La responsabilità penale implica la consapevolezza dell’illecito. Quindi occorrerebbe individuare, in concreto, quanto un condomino piuttosto che l’amministratore di condominio o l’impresa esecutrice dei lavori abbia partecipato attivamente alla consumazione dell’illecito o ne fosse quanto meno consapevole. Si pensi per esempio alla sovrafatturazione dei lavori: la posizione di un condomino (di un condominio numeroso) all’oscuro delle modalità di quantificazione dei prezzi sarà certamente differente rispetto a quella di un condomino che ha ricevuto lavori ulteriori rispetto a quelli oggetto del beneficio senza pagare in più, o rispetto a chi ha concordato con l’impresa valori “gonfiati”.

Le sanzioni penali

Nelle ipotesi esposte potrebbero configurarsi operazioni inesistenti oltre che, a determinate condizioni, indebite compensazioni. Infatti, secondo l’articolo 1 del Dlgs 74/2000, per fatture o altri documenti per operazioni inesistenti si intendono quelli emessi a fronte di operazioni:

a) non realmente effettuate in tutto o in parte (ipotesi 1);

b) che indicano i corrispettivi o l’imposta sul valore aggiunto in misura superiore al reale (ipotesi 2);

c) che riferiscono l’operazione a soggetti diversi da quelli effettivi (ipotesi 3).

Chi emette le fatture

In capo all’impresa che esegue i lavori e quindi emette le fatture è configurabile il delitto previsto dall’articolo 8 del Dlgs 74/2000 in base al quale è punito con la reclusione da quattro a otto anni chiunque, al fine di consentire a terzi l’evasione, emette o rilascia fatture per operazioni inesistenti.

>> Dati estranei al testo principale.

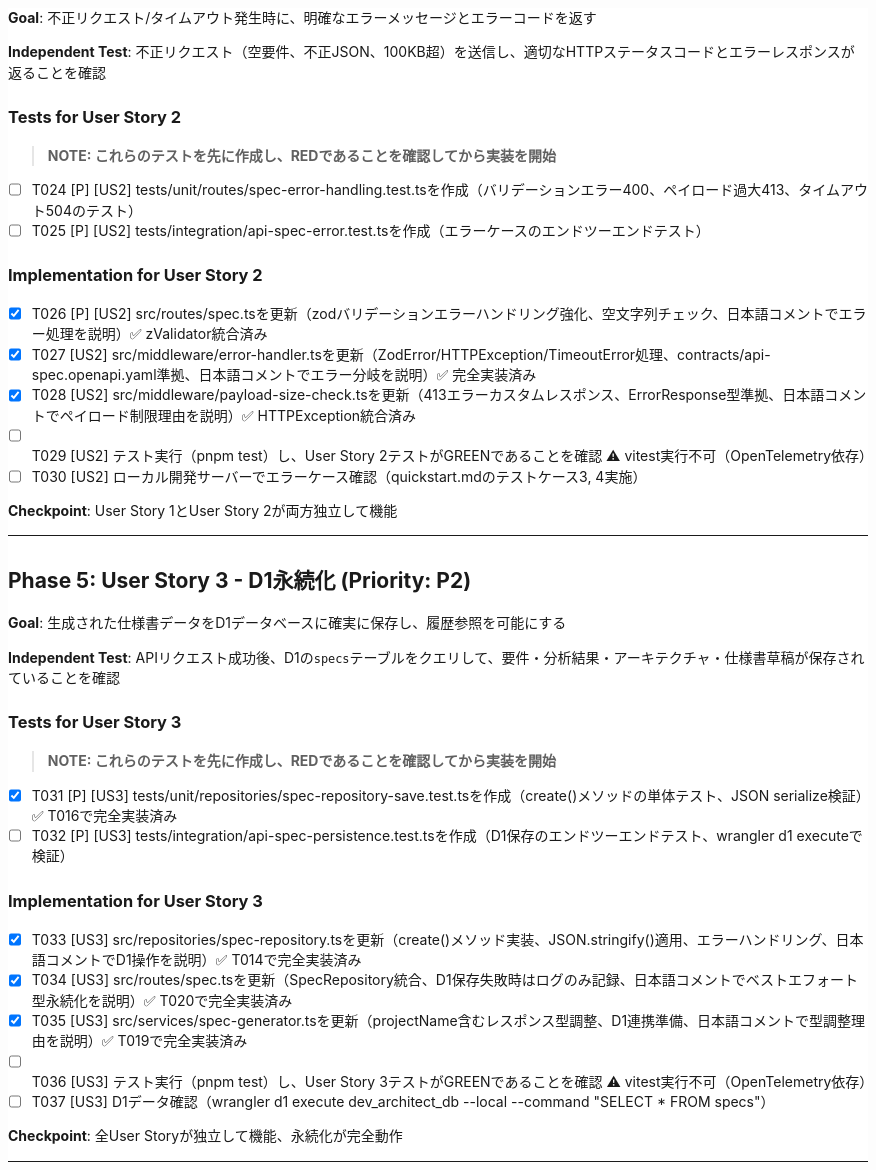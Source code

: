 **Goal**: 不正リクエスト/タイムアウト発生時に、明確なエラーメッセージとエラーコードを返す

**Independent Test**: 不正リクエスト（空要件、不正JSON、100KB超）を送信し、適切なHTTPステータスコードとエラーレスポンスが返ることを確認

### Tests for User Story 2

> **NOTE: これらのテストを先に作成し、REDであることを確認してから実装を開始**

- [ ] T024 [P] [US2] tests/unit/routes/spec-error-handling.test.tsを作成（バリデーションエラー400、ペイロード過大413、タイムアウト504のテスト）
- [ ] T025 [P] [US2] tests/integration/api-spec-error.test.tsを作成（エラーケースのエンドツーエンドテスト）

### Implementation for User Story 2

- [x] T026 [P] [US2] src/routes/spec.tsを更新（zodバリデーションエラーハンドリング強化、空文字列チェック、日本語コメントでエラー処理を説明）✅ zValidator統合済み
- [x] T027 [US2] src/middleware/error-handler.tsを更新（ZodError/HTTPException/TimeoutError処理、contracts/api-spec.openapi.yaml準拠、日本語コメントでエラー分岐を説明）✅ 完全実装済み
- [x] T028 [US2] src/middleware/payload-size-check.tsを更新（413エラーカスタムレスポンス、ErrorResponse型準拠、日本語コメントでペイロード制限理由を説明）✅ HTTPException統合済み
- [ ] T029 [US2] テスト実行（pnpm test）し、User Story 2テストがGREENであることを確認 ⚠️ vitest実行不可（OpenTelemetry依存）
- [ ] T030 [US2] ローカル開発サーバーでエラーケース確認（quickstart.mdのテストケース3, 4実施）

**Checkpoint**: User Story 1とUser Story 2が両方独立して機能

---

## Phase 5: User Story 3 - D1永続化 (Priority: P2)

**Goal**: 生成された仕様書データをD1データベースに確実に保存し、履歴参照を可能にする

**Independent Test**: APIリクエスト成功後、D1の`specs`テーブルをクエリして、要件・分析結果・アーキテクチャ・仕様書草稿が保存されていることを確認

### Tests for User Story 3

> **NOTE: これらのテストを先に作成し、REDであることを確認してから実装を開始**

- [x] T031 [P] [US3] tests/unit/repositories/spec-repository-save.test.tsを作成（create()メソッドの単体テスト、JSON serialize検証）✅ T016で完全実装済み
- [ ] T032 [P] [US3] tests/integration/api-spec-persistence.test.tsを作成（D1保存のエンドツーエンドテスト、wrangler d1 executeで検証）

### Implementation for User Story 3

- [x] T033 [US3] src/repositories/spec-repository.tsを更新（create()メソッド実装、JSON.stringify()適用、エラーハンドリング、日本語コメントでD1操作を説明）✅ T014で完全実装済み
- [x] T034 [US3] src/routes/spec.tsを更新（SpecRepository統合、D1保存失敗時はログのみ記録、日本語コメントでベストエフォート型永続化を説明）✅ T020で完全実装済み
- [x] T035 [US3] src/services/spec-generator.tsを更新（projectName含むレスポンス型調整、D1連携準備、日本語コメントで型調整理由を説明）✅ T019で完全実装済み
- [ ] T036 [US3] テスト実行（pnpm test）し、User Story 3テストがGREENであることを確認 ⚠️ vitest実行不可（OpenTelemetry依存）
- [ ] T037 [US3] D1データ確認（wrangler d1 execute dev_architect_db --local --command "SELECT * FROM specs"）

**Checkpoint**: 全User Storyが独立して機能、永続化が完全動作

---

Nel caso in cui l’importo non rispondente al vero sia inferiore 100mila euro, si applicherebbe la reclusione da un anno e sei mesi a sei anni.

Chi riceve le fatture

Fermo restando la necessità della consapevolezza dell’illecito di cui si è detto in precedenza, per colui che ha beneficiato dei lavori e quindi ha ricevuto le fatture:

a) se le ha indicate in dichiarazione (si pensi al caso di un’impresa o di una persona fisica che detrae l’imposta) si configurerebbe lo speculare delitto di dichiarazione fraudolenta (punito analogamente all’emissione),

b) se, invece, si tratta di persona fisica non soggetto Iva che non ha indicato in dichiarazione la fattura, si potrebbe configurare il concorso nel precedente reato di emissione commesso dall’impresa edile.

L’utilizzatore del credito

Ovviamente, gli utilizzatori del credito acquistato (banche, finanziarie eccetera), se ignari degli illeciti penali commessi da impresa e beneficiario dei lavori, non rischiano tali gravose conseguenze.